══ TASK INPUTS ══
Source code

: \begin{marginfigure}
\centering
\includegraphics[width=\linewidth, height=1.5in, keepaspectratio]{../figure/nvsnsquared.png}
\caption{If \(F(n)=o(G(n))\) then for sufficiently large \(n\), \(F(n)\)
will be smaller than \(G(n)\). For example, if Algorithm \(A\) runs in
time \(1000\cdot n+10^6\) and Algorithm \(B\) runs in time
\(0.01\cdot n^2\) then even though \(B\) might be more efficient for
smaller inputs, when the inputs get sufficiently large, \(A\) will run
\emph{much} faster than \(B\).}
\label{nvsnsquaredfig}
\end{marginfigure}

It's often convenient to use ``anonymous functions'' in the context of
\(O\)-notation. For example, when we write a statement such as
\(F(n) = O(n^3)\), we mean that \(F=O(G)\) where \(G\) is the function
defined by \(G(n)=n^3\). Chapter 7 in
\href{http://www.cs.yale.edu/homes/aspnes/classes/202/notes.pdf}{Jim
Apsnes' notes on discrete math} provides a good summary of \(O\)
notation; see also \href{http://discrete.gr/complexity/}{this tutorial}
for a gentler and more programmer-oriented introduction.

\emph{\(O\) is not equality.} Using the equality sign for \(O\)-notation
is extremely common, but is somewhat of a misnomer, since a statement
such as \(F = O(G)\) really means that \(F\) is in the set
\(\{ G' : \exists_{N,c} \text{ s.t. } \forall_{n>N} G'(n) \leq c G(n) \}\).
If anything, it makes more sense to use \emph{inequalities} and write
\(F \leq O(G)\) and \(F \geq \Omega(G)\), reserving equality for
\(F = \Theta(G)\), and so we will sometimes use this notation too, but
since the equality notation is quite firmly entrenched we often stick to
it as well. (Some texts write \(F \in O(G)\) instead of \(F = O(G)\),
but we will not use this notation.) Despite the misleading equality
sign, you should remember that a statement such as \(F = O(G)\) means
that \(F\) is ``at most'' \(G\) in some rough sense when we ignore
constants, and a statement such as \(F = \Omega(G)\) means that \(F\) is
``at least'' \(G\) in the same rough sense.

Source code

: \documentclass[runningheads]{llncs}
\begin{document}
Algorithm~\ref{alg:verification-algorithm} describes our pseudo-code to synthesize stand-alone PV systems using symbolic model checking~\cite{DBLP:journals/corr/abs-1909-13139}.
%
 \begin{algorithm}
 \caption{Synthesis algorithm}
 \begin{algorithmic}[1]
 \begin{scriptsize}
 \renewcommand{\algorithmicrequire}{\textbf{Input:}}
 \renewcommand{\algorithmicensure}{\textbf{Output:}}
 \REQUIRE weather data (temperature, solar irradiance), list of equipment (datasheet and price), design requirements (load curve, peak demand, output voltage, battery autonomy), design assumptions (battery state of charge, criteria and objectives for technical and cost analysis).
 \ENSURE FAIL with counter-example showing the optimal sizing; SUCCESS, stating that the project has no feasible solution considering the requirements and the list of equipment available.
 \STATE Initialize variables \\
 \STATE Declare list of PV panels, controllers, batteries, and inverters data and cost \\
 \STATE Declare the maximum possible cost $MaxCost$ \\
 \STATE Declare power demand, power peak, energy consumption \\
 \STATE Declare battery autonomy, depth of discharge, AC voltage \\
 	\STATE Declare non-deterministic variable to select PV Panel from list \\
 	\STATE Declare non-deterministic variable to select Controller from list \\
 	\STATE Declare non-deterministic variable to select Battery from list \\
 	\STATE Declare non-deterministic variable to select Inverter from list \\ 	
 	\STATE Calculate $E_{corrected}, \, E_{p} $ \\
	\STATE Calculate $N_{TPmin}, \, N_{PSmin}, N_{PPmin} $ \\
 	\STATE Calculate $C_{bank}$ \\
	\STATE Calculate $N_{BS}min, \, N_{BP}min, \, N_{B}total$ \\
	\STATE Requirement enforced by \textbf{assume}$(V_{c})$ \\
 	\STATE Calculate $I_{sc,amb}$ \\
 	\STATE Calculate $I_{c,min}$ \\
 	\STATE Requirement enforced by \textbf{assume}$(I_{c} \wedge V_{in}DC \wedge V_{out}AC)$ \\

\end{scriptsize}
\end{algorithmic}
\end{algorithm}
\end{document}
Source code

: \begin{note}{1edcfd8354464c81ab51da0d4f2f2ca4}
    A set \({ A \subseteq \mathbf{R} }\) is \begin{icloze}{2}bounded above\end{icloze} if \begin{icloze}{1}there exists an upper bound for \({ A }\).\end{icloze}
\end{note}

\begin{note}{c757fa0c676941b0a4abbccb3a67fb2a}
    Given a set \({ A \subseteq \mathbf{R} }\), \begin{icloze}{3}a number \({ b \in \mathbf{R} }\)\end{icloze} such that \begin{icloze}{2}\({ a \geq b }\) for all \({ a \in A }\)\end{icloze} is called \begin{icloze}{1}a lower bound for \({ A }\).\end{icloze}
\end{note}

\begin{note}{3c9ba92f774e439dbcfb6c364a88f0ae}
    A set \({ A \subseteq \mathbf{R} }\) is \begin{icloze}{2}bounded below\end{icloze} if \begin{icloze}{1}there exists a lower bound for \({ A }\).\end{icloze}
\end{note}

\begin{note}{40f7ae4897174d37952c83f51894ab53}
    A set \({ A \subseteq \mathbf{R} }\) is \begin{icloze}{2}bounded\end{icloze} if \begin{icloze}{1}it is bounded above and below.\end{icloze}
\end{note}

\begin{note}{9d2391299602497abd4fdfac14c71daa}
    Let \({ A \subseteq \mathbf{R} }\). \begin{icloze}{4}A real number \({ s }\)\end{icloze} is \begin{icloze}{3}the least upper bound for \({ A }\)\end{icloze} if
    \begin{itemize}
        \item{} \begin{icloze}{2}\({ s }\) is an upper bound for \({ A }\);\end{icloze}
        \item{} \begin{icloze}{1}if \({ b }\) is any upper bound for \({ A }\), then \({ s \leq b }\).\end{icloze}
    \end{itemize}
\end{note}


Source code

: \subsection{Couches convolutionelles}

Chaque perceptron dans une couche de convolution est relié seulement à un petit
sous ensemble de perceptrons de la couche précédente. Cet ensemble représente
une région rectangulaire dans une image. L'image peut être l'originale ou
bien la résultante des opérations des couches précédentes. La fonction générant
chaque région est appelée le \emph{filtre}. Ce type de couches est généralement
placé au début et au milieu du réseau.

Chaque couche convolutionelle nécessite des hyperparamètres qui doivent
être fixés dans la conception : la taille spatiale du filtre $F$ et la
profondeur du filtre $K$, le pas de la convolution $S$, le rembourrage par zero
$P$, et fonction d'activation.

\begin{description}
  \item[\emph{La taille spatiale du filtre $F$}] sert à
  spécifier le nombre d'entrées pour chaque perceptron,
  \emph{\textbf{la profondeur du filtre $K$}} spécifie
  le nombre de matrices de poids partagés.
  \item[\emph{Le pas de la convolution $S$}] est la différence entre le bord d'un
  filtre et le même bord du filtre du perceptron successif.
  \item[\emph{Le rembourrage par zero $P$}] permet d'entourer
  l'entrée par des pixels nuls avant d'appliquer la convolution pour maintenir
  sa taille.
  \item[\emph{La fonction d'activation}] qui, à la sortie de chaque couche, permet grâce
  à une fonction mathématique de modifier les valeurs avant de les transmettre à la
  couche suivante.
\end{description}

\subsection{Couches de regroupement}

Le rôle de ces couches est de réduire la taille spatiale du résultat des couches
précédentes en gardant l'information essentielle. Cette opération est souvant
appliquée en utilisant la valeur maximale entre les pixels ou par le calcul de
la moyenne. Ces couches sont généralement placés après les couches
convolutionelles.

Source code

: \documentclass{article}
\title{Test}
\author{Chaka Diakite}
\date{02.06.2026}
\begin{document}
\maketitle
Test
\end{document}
═══
**REQUIRED WORK**. Reproduce the material above, keeping every line intact.

**SOLUTION TO THIS TASK**.
Source code

: \begin{marginfigure}
\centering
\includegraphics[width=\linewidth, height=1.5in, keepaspectratio]{../figure/nvsnsquared.png}
\caption{If \(F(n)=o(G(n))\) then for sufficiently large \(n\), \(F(n)\)
will be smaller than \(G(n)\). For example, if Algorithm \(A\) runs in
time \(1000\cdot n+10^6\) and Algorithm \(B\) runs in time
\(0.01\cdot n^2\) then even though \(B\) might be more efficient for
smaller inputs, when the inputs get sufficiently large, \(A\) will run
\emph{much} faster than \(B\).}
\label{nvsnsquaredfig}
\end{marginfigure}

It's often convenient to use ``anonymous functions'' in the context of
\(O\)-notation. For example, when we write a statement such as
\(F(n) = O(n^3)\), we mean that \(F=O(G)\) where \(G\) is the function
defined by \(G(n)=n^3\). Chapter 7 in
\href{http://www.cs.yale.edu/homes/aspnes/classes/202/notes.pdf}{Jim
Apsnes' notes on discrete math} provides a good summary of \(O\)
notation; see also \href{http://discrete.gr/complexity/}{this tutorial}
for a gentler and more programmer-oriented introduction.

\emph{\(O\) is not equality.} Using the equality sign for \(O\)-notation
is extremely common, but is somewhat of a misnomer, since a statement
such as \(F = O(G)\) really means that \(F\) is in the set
\(\{ G' : \exists_{N,c} \text{ s.t. } \forall_{n>N} G'(n) \leq c G(n) \}\).
If anything, it makes more sense to use \emph{inequalities} and write
\(F \leq O(G)\) and \(F \geq \Omega(G)\), reserving equality for
\(F = \Theta(G)\), and so we will sometimes use this notation too, but
since the equality notation is quite firmly entrenched we often stick to
it as well. (Some texts write \(F \in O(G)\) instead of \(F = O(G)\),
but we will not use this notation.) Despite the misleading equality
sign, you should remember that a statement such as \(F = O(G)\) means
that \(F\) is ``at most'' \(G\) in some rough sense when we ignore
constants, and a statement such as \(F = \Omega(G)\) means that \(F\) is
``at least'' \(G\) in the same rough sense.

Source code

: \documentclass[runningheads]{llncs}
\begin{document}
Algorithm~\ref{alg:verification-algorithm} describes our pseudo-code to synthesize stand-alone PV systems using symbolic model checking~\cite{DBLP:journals/corr/abs-1909-13139}.
%
 \begin{algorithm}
 \caption{Synthesis algorithm}
 \begin{algorithmic}[1]
 \begin{scriptsize}
 \renewcommand{\algorithmicrequire}{\textbf{Input:}}
 \renewcommand{\algorithmicensure}{\textbf{Output:}}
 \REQUIRE weather data (temperature, solar irradiance), list of equipment (datasheet and price), design requirements (load curve, peak demand, output voltage, battery autonomy), design assumptions (battery state of charge, criteria and objectives for technical and cost analysis).
 \ENSURE FAIL with counter-example showing the optimal sizing; SUCCESS, stating that the project has no feasible solution considering the requirements and the list of equipment available.
 \STATE Initialize variables \\
 \STATE Declare list of PV panels, controllers, batteries, and inverters data and cost \\
 \STATE Declare the maximum possible cost $MaxCost$ \\
 \STATE Declare power demand, power peak, energy consumption \\
 \STATE Declare battery autonomy, depth of discharge, AC voltage \\
 	\STATE Declare non-deterministic variable to select PV Panel from list \\
 	\STATE Declare non-deterministic variable to select Controller from list \\
 	\STATE Declare non-deterministic variable to select Battery from list \\
 	\STATE Declare non-deterministic variable to select Inverter from list \\ 	
 	\STATE Calculate $E_{corrected}, \, E_{p} $ \\
	\STATE Calculate $N_{TPmin}, \, N_{PSmin}, N_{PPmin} $ \\
 	\STATE Calculate $C_{bank}$ \\
	\STATE Calculate $N_{BS}min, \, N_{BP}min, \, N_{B}total$ \\
	\STATE Requirement enforced by \textbf{assume}$(V_{c})$ \\
 	\STATE Calculate $I_{sc,amb}$ \\
 	\STATE Calculate $I_{c,min}$ \\
 	\STATE Requirement enforced by \textbf{assume}$(I_{c} \wedge V_{in}DC \wedge V_{out}AC)$ \\

\end{scriptsize}
\end{algorithmic}
\end{algorithm}
\end{document}
Source code

: \begin{note}{1edcfd8354464c81ab51da0d4f2f2ca4}
    A set \({ A \subseteq \mathbf{R} }\) is \begin{icloze}{2}bounded above\end{icloze} if \begin{icloze}{1}there exists an upper bound for \({ A }\).\end{icloze}
\end{note}

\begin{note}{c757fa0c676941b0a4abbccb3a67fb2a}
    Given a set \({ A \subseteq \mathbf{R} }\), \begin{icloze}{3}a number \({ b \in \mathbf{R} }\)\end{icloze} such that \begin{icloze}{2}\({ a \geq b }\) for all \({ a \in A }\)\end{icloze} is called \begin{icloze}{1}a lower bound for \({ A }\).\end{icloze}
\end{note}

\begin{note}{3c9ba92f774e439dbcfb6c364a88f0ae}
    A set \({ A \subseteq \mathbf{R} }\) is \begin{icloze}{2}bounded below\end{icloze} if \begin{icloze}{1}there exists a lower bound for \({ A }\).\end{icloze}
\end{note}

\begin{note}{40f7ae4897174d37952c83f51894ab53}
    A set \({ A \subseteq \mathbf{R} }\) is \begin{icloze}{2}bounded\end{icloze} if \begin{icloze}{1}it is bounded above and below.\end{icloze}
\end{note}

\begin{note}{9d2391299602497abd4fdfac14c71daa}
    Let \({ A \subseteq \mathbf{R} }\). \begin{icloze}{4}A real number \({ s }\)\end{icloze} is \begin{icloze}{3}the least upper bound for \({ A }\)\end{icloze} if
    \begin{itemize}
        \item{} \begin{icloze}{2}\({ s }\) is an upper bound for \({ A }\);\end{icloze}
        \item{} \begin{icloze}{1}if \({ b }\) is any upper bound for \({ A }\), then \({ s \leq b }\).\end{icloze}
    \end{itemize}
\end{note}


Source code

: \subsection{Couches convolutionelles}

Chaque perceptron dans une couche de convolution est relié seulement à un petit
sous ensemble de perceptrons de la couche précédente. Cet ensemble représente
une région rectangulaire dans une image. L'image peut être l'originale ou
bien la résultante des opérations des couches précédentes. La fonction générant
chaque région est appelée le \emph{filtre}. Ce type de couches est généralement
placé au début et au milieu du réseau.

Chaque couche convolutionelle nécessite des hyperparamètres qui doivent
être fixés dans la conception : la taille spatiale du filtre $F$ et la
profondeur du filtre $K$, le pas de la convolution $S$, le rembourrage par zero
$P$, et fonction d'activation.

\begin{description}
  \item[\emph{La taille spatiale du filtre $F$}] sert à
  spécifier le nombre d'entrées pour chaque perceptron,
  \emph{\textbf{la profondeur du filtre $K$}} spécifie
  le nombre de matrices de poids partagés.
  \item[\emph{Le pas de la convolution $S$}] est la différence entre le bord d'un
  filtre et le même bord du filtre du perceptron successif.
  \item[\emph{Le rembourrage par zero $P$}] permet d'entourer
  l'entrée par des pixels nuls avant d'appliquer la convolution pour maintenir
  sa taille.
  \item[\emph{La fonction d'activation}] qui, à la sortie de chaque couche, permet grâce
  à une fonction mathématique de modifier les valeurs avant de les transmettre à la
  couche suivante.
\end{description}

\subsection{Couches de regroupement}

Le rôle de ces couches est de réduire la taille spatiale du résultat des couches
précédentes en gardant l'information essentielle. Cette opération est souvant
appliquée en utilisant la valeur maximale entre les pixels ou par le calcul de
la moyenne. Ces couches sont généralement placés après les couches
convolutionelles.

Source code

: \documentclass{article}
\title{Test}
\author{Chaka Diakite}
\date{02.06.2026}
\begin{document}
\maketitle
Test
\end{document}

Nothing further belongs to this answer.